Say we have the following module code:
# Module function
def foo():
print bar
# The main statement
if __name__ == "__main__":
bar = 2
foo()
This module contains an error: there is no ‘bar’ variable in the foo() function, probably an omission (well, deliberate in this case, but you get the idea). But instead of issuing a syntax error, the python interpreter will happily print ‘2’. What the hell?
Python’s scoping rules are: First try to locate a variable in the local (function) scope, and then move back up one level at a time (so, back into a class scope for instance), until you reach the “global” context, which is stuff defined by itself outside of a function or class. So, in this case, the interpreter needs to find a bar to print, and so walks back out of the foo() function. And lo and behold, in the global context, we have bar=2 !

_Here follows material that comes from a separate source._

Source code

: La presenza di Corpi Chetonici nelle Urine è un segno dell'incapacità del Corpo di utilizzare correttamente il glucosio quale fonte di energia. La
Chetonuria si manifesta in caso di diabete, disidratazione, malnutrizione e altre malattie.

The thing is, if blocks in Python do not constitute a separate scope from the thing containing it. So, the if __main__ block actually operates from the global context, defining variables inside it as it goes.
And so we come to the justification of having the “main” code inside a main() function, rather than just nested inside the if block: by putting the main code inside a function, we hide the variable definitions it makes inside the main() function’s scope, rather than pollute the global scope. That way, the only thing actually in the global scope is a call to main(), which doesn’t pollute the global scope. With a main() function, the previous incorrect python module indeed triggered an exception:
NameError: global name 'bar' is not defined
I always knew the python folks didn’t just make the distinction for the hell of it, to make the language more verbose than it needs to be. And now I know why, and I worked it out all by myself too :-).